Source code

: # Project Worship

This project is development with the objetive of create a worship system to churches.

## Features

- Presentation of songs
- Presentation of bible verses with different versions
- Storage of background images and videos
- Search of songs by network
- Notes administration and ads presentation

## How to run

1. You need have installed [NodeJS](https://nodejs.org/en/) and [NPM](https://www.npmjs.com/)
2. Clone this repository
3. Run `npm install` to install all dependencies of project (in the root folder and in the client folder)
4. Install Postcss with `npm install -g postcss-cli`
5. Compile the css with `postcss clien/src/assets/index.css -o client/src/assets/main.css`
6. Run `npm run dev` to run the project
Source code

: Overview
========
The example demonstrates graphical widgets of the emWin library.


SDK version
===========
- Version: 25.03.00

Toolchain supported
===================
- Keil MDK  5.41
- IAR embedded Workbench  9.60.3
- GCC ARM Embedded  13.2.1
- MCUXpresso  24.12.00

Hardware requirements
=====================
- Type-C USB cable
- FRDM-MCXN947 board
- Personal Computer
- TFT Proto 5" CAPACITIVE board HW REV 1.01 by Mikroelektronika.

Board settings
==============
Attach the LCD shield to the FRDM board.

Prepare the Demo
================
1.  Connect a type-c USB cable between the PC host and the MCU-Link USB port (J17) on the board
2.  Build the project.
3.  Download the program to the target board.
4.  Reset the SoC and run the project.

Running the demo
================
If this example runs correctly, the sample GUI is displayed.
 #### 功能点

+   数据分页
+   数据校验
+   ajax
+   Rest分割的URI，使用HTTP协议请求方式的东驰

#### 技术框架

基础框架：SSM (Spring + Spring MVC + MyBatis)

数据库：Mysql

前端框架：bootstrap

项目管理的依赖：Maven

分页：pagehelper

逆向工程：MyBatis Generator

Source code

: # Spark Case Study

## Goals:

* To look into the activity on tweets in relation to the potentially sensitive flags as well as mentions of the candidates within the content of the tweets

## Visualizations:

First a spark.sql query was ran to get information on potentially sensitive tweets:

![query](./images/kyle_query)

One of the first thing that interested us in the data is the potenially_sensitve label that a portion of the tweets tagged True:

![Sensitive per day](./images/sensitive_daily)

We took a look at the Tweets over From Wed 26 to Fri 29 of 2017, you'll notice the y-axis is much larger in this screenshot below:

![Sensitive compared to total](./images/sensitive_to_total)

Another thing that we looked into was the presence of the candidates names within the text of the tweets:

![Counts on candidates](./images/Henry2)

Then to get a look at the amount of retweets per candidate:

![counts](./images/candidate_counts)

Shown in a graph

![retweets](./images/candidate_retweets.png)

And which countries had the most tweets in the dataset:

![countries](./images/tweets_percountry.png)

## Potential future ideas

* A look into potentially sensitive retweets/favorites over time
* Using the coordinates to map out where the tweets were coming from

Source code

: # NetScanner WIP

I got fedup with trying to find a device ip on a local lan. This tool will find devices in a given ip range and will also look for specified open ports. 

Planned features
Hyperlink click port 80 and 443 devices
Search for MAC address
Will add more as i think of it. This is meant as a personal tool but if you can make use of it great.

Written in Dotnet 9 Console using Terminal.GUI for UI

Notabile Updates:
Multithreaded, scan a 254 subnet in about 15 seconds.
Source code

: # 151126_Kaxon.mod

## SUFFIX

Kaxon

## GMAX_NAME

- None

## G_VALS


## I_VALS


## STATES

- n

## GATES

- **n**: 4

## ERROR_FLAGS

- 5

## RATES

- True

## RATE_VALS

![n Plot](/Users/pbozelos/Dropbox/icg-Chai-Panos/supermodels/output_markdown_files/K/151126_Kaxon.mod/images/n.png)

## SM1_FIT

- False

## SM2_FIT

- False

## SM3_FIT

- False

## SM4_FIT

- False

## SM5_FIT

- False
────────
▶ About this task
Write out all the material exactly.

▶ Result of this task
Source code

: # Project Worship

This project is development with the objetive of create a worship system to churches.

## Features

- Presentation of songs
- Presentation of bible verses with different versions
- Storage of background images and videos
- Search of songs by network
- Notes administration and ads presentation

## How to run

1. You need have installed [NodeJS](https://nodejs.org/en/) and [NPM](https://www.npmjs.com/)
2. Clone this repository
3. Run `npm install` to install all dependencies of project (in the root folder and in the client folder)
4. Install Postcss with `npm install -g postcss-cli`
5. Compile the css with `postcss clien/src/assets/index.css -o client/src/assets/main.css`
6. Run `npm run dev` to run the project
Source code

: Overview
========
The example demonstrates graphical widgets of the emWin library.


SDK version
===========
- Version: 25.03.00

Toolchain supported
===================
- Keil MDK  5.41
- IAR embedded Workbench  9.60.3
- GCC ARM Embedded  13.2.1
- MCUXpresso  24.12.00

Hardware requirements
=====================
- Type-C USB cable
- FRDM-MCXN947 board
- Personal Computer
- TFT Proto 5" CAPACITIVE board HW REV 1.01 by Mikroelektronika.

Board settings
==============
Attach the LCD shield to the FRDM board.

Prepare the Demo
================
1.  Connect a type-c USB cable between the PC host and the MCU-Link USB port (J17) on the board
2.  Build the project.
3.  Download the program to the target board.
4.  Reset the SoC and run the project.

Running the demo
================
If this example runs correctly, the sample GUI is displayed.
 #### 功能点

+   数据分页
+   数据校验
+   ajax
+   Rest分割的URI，使用HTTP协议请求方式的东驰

#### 技术框架

基础框架：SSM (Spring + Spring MVC + MyBatis)

数据库：Mysql

前端框架：bootstrap

项目管理的依赖：Maven

分页：pagehelper

逆向工程：MyBatis Generator

Source code

: # Spark Case Study

## Goals:

* To look into the activity on tweets in relation to the potentially sensitive flags as well as mentions of the candidates within the content of the tweets

## Visualizations:

First a spark.sql query was ran to get information on potentially sensitive tweets:

![query](./images/kyle_query)

One of the first thing that interested us in the data is the potenially_sensitve label that a portion of the tweets tagged True:

![Sensitive per day](./images/sensitive_daily)

We took a look at the Tweets over From Wed 26 to Fri 29 of 2017, you'll notice the y-axis is much larger in this screenshot below:

![Sensitive compared to total](./images/sensitive_to_total)

Another thing that we looked into was the presence of the candidates names within the text of the tweets:

![Counts on candidates](./images/Henry2)

Then to get a look at the amount of retweets per candidate:

![counts](./images/candidate_counts)

Shown in a graph

![retweets](./images/candidate_retweets.png)

And which countries had the most tweets in the dataset:

![countries](./images/tweets_percountry.png)

## Potential future ideas

* A look into potentially sensitive retweets/favorites over time
* Using the coordinates to map out where the tweets were coming from

Source code

: # NetScanner WIP

I got fedup with trying to find a device ip on a local lan. This tool will find devices in a given ip range and will also look for specified open ports. 

Planned features
Hyperlink click port 80 and 443 devices
Search for MAC address
Will add more as i think of it. This is meant as a personal tool but if you can make use of it great.

Written in Dotnet 9 Console using Terminal.GUI for UI

Notabile Updates:
Multithreaded, scan a 254 subnet in about 15 seconds.
Source code

: # 151126_Kaxon.mod

## SUFFIX

Kaxon

## GMAX_NAME

- None

## G_VALS


## I_VALS


## STATES

- n

## GATES

- **n**: 4

## ERROR_FLAGS

- 5

## RATES

- True

## RATE_VALS

![n Plot](/Users/pbozelos/Dropbox/icg-Chai-Panos/supermodels/output_markdown_files/K/151126_Kaxon.mod/images/n.png)

## SM1_FIT

- False

## SM2_FIT

- False

## SM3_FIT

- False

## SM4_FIT

- False

## SM5_FIT

- False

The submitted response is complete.